Work instruction: Among the entries, which lines carry the string "Flow"? Copy every one.

Stored data:

--

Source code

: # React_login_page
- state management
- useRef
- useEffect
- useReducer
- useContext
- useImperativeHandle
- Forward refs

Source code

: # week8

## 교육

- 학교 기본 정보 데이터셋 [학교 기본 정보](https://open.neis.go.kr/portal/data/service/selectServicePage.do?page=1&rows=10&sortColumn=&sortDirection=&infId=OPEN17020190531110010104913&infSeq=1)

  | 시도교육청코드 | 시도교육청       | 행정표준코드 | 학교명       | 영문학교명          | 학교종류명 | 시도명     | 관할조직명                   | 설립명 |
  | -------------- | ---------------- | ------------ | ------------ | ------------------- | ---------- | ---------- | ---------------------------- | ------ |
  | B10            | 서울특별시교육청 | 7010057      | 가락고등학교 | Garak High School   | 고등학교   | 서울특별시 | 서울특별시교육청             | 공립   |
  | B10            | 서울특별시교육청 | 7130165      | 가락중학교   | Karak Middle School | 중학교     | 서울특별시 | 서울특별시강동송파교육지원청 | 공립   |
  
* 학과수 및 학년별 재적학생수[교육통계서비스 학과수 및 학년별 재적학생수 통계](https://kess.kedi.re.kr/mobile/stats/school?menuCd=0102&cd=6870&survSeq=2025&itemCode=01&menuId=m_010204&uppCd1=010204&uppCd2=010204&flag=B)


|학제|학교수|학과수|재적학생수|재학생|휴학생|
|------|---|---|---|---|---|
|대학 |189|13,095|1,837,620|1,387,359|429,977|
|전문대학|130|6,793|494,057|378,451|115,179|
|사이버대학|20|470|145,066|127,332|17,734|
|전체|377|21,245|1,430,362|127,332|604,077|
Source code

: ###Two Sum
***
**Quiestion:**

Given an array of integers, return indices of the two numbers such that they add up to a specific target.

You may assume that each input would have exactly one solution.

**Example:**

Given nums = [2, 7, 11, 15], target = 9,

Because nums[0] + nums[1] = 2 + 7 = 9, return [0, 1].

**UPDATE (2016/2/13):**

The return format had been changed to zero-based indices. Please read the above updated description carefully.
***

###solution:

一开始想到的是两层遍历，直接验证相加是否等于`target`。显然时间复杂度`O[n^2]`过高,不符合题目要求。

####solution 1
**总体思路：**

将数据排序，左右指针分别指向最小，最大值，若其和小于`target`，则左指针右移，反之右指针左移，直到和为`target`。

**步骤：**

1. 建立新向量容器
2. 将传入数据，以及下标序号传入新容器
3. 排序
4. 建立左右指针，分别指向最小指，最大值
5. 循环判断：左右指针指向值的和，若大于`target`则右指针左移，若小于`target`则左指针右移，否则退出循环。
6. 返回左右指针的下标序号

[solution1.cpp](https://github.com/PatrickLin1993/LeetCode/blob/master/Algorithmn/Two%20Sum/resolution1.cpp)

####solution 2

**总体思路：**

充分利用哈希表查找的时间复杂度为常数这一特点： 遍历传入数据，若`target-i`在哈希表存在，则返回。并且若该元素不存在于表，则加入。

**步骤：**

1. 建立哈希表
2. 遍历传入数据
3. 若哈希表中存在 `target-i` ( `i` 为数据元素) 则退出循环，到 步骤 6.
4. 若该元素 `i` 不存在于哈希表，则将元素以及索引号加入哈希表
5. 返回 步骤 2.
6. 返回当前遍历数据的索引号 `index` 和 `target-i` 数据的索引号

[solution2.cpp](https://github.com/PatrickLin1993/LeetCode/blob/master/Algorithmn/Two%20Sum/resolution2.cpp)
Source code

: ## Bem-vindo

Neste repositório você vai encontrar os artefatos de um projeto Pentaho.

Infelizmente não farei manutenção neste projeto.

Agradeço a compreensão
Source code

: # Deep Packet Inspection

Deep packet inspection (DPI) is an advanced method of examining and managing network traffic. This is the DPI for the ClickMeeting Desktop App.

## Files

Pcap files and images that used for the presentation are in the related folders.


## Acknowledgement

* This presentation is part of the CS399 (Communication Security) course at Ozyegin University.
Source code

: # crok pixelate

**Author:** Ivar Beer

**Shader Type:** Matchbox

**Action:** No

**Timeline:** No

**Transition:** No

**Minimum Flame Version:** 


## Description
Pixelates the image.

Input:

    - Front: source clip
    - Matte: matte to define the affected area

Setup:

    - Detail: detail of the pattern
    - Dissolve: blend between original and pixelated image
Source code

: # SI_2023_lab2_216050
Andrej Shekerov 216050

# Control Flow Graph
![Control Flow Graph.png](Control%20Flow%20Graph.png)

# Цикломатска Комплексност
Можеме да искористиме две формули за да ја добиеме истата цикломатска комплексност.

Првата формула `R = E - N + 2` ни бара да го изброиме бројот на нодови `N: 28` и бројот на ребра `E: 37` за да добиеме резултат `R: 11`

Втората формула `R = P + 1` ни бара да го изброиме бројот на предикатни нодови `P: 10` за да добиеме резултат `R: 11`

--

Output for this exercise:
# Control Flow Graph
![Control Flow Graph.png](Control%20Flow%20Graph.png)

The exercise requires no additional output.